▸ Records provided:
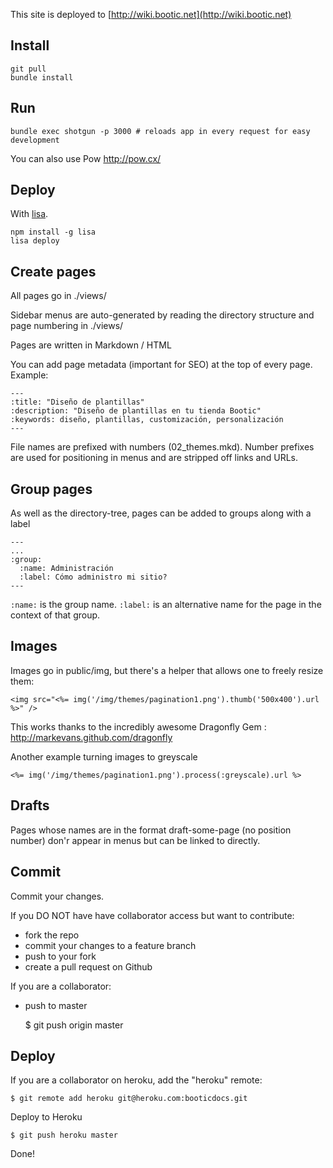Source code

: This site is deployed to [http://wiki.bootic.net](http://wiki.bootic.net)

## Install

    git pull
    bundle install
    
## Run

    bundle exec shotgun -p 3000 # reloads app in every request for easy development
    
You can also use Pow http://pow.cx/

## Deploy

With [lisa](github.com/tomas/lisa).

    npm install -g lisa
    lisa deploy

## Create pages

All pages go in ./views/

Sidebar menus are auto-generated by reading the directory structure and page numbering in ./views/

Pages are written in Markdown / HTML

You can add page metadata (important for SEO) at the top of every page. Example:

    ---
    :title: "Diseño de plantillas"
    :description: "Diseño de plantillas en tu tienda Bootic"
    :keywords: diseño, plantillas, customización, personalización
    ---

File names are prefixed with numbers (02_themes.mkd). Number prefixes are used for positioning in menus and are stripped off links and URLs.

## Group pages


As well as the directory-tree, pages can be added to groups along with a label 

    ---
    ...
    :group:
      :name: Administración
      :label: Cómo administro mi sitio?
    ---
    
`:name:` is the group name. `:label:` is an alternative name for the page in the context of that group.

## Images

Images go in public/img, but there's a helper that allows one to freely resize them:

    <img src="<%= img('/img/themes/pagination1.png').thumb('500x400').url %>" />
    
This works thanks to the incredibly awesome Dragonfly Gem : http://markevans.github.com/dragonfly

Another example turning images to greyscale

    <%= img('/img/themes/pagination1.png').process(:greyscale).url %>
    
## Drafts

Pages whose names are in the format draft-some-page (no position number) don'r appear in menus but can be linked to directly.

## Commit

Commit your changes. 

If you DO NOT have have collaborator access but want to contribute:

- fork the repo
- commit your changes to a feature branch
- push to your fork
- create a pull request on Github

If you are a collaborator:

- push to master

    $ git push origin master

## Deploy

If you are a collaborator on heroku, add the "heroku" remote:

    $ git remote add heroku git@heroku.com:booticdocs.git 

Deploy to Heroku

    $ git push heroku master
    
Done!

▸ Aim of the exercise:
Print all the records exactly, minus any images.

▸ Answer to the problem:
Source code

: This site is deployed to [http://wiki.bootic.net](http://wiki.bootic.net)

## Install

    git pull
    bundle install
    
## Run

    bundle exec shotgun -p 3000 # reloads app in every request for easy development
    
You can also use Pow http://pow.cx/

## Deploy

With [lisa](github.com/tomas/lisa).

    npm install -g lisa
    lisa deploy

## Create pages

All pages go in ./views/

Sidebar menus are auto-generated by reading the directory structure and page numbering in ./views/

Pages are written in Markdown / HTML

You can add page metadata (important for SEO) at the top of every page. Example:

    ---
    :title: "Diseño de plantillas"
    :description: "Diseño de plantillas en tu tienda Bootic"
    :keywords: diseño, plantillas, customización, personalización
    ---

File names are prefixed with numbers (02_themes.mkd). Number prefixes are used for positioning in menus and are stripped off links and URLs.

## Group pages


As well as the directory-tree, pages can be added to groups along with a label 

    ---
    ...
    :group:
      :name: Administración
      :label: Cómo administro mi sitio?
    ---
    
`:name:` is the group name. `:label:` is an alternative name for the page in the context of that group.

## Images

Images go in public/img, but there's a helper that allows one to freely resize them:

    <img src="<%= img('/img/themes/pagination1.png').thumb('500x400').url %>" />
    
This works thanks to the incredibly awesome Dragonfly Gem : http://markevans.github.com/dragonfly

Another example turning images to greyscale

    <%= img('/img/themes/pagination1.png').process(:greyscale).url %>
    
## Drafts

Pages whose names are in the format draft-some-page (no position number) don'r appear in menus but can be linked to directly.

## Commit

Commit your changes. 

If you DO NOT have have collaborator access but want to contribute:

- fork the repo
- commit your changes to a feature branch
- push to your fork
- create a pull request on Github

If you are a collaborator:

- push to master

    $ git push origin master

## Deploy

If you are a collaborator on heroku, add the "heroku" remote:

    $ git remote add heroku git@heroku.com:booticdocs.git 

Deploy to Heroku

    $ git push heroku master
    
Done!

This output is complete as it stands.